| Norm Dresner wrote:
| > I have potentially several thousand pages of magazine text I want to
scan
| > before tossing several decades worth of hobby magazines. I can't use
| > anything with a feeder because the pages are just too thin so I need a
| > flatbed. I have a Canon 9950F which I use for film but for page
scanning
| > it's just too slow. What's a reasonably priced flatbed that's fast for
| > scanning at no more than, say, 300 PPI?
| >
| > TIA
| > Norm
| >
| My 9950F scans an A4 (8.25x11.7) in color at 300 dpi in about 20 seconds
| via a usb 2.0 connection. Firewire may be a little faster if you have it.
|
| How about using a digital camera on a copy stand? Much faster, and
| quality from a 5+ megapixel camera is plenty good enough to render text
| and pictures adequately.
|
| Alternatively, for thousands of pages, why not keep the mags? Jpegs from
| scans or a good camera will be at least 2 or 3 MB each, so 1,000 images
| will chew up 2 or 3 gigs of storage, and 'several thousand' will take
| anything up to 15 or 20 gigs.
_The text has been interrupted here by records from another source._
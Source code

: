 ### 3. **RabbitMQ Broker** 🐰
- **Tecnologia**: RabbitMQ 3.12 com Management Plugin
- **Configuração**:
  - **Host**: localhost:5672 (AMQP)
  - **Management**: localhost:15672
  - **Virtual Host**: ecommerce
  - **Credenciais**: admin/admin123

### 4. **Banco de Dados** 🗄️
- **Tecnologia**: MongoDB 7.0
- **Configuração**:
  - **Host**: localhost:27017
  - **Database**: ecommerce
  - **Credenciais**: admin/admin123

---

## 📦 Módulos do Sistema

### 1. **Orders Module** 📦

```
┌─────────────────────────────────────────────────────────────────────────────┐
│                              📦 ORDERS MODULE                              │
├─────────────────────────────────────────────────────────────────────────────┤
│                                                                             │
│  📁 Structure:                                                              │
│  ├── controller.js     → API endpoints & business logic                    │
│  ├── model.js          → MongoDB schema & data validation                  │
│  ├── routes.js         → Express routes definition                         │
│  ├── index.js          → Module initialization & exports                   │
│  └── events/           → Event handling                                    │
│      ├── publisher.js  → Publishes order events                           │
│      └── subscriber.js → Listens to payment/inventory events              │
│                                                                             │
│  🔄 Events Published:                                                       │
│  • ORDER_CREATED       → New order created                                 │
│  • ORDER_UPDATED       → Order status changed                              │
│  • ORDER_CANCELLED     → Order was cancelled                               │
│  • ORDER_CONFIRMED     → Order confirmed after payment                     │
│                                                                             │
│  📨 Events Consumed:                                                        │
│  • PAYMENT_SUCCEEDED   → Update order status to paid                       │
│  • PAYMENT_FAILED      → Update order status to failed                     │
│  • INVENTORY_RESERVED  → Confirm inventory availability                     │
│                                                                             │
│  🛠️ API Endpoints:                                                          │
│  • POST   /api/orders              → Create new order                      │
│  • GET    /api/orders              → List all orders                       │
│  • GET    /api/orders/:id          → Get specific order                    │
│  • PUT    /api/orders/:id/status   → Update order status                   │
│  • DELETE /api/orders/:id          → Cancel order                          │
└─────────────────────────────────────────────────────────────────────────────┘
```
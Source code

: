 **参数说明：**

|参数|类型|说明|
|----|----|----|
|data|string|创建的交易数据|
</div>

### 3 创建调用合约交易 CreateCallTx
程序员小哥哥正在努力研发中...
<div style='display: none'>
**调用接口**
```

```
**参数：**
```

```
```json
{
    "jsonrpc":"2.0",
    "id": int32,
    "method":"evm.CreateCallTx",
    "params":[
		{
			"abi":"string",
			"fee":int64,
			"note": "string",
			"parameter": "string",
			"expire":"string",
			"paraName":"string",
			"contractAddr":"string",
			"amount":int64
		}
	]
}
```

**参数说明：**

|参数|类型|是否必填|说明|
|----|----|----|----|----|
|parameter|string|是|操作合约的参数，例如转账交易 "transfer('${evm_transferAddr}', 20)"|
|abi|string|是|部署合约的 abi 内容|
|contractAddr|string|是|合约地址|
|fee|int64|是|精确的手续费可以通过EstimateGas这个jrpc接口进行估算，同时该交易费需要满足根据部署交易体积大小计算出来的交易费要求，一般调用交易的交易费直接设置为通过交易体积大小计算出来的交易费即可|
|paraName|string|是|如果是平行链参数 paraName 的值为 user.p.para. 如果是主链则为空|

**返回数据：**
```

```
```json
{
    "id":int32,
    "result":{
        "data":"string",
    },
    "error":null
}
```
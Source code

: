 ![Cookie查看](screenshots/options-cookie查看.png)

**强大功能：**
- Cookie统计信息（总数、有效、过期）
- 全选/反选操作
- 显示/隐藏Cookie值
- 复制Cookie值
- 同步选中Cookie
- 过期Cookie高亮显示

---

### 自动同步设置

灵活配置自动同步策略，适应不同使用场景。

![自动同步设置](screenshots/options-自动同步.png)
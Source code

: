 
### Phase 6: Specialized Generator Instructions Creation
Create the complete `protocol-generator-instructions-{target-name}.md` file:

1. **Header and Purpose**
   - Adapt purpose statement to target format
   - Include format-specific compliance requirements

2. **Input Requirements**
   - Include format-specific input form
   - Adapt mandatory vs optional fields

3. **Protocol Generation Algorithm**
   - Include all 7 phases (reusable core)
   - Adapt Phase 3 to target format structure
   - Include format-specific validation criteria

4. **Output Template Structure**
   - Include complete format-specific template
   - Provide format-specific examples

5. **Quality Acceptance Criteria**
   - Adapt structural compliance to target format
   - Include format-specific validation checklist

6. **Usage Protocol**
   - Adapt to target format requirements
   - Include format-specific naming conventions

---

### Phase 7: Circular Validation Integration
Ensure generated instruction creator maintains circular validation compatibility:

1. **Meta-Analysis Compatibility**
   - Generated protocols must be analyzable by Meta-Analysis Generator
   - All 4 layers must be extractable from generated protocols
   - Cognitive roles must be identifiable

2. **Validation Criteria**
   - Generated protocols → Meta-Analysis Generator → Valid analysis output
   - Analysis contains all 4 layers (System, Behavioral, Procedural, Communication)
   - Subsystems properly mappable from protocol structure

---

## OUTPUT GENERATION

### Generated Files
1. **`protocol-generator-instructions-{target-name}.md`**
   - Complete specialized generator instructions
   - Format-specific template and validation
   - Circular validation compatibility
I suppose if you use DVDs that's
| handleable, Indexing alone will be a major undertaking, and the whole
| job would daunt me {:-(
Well ... I've kept the magazines for year now and finally decided that I
really need the space for something I use more often. But I'm not willing
to surrender the contents yet. I have more than one 5+ MP camera and could
theoretically photograph everything but flatbeds keep pages flatter and when
you're looking for mechanical drawings of trains, airplanes, and furniture
the flatness of the pages matters more.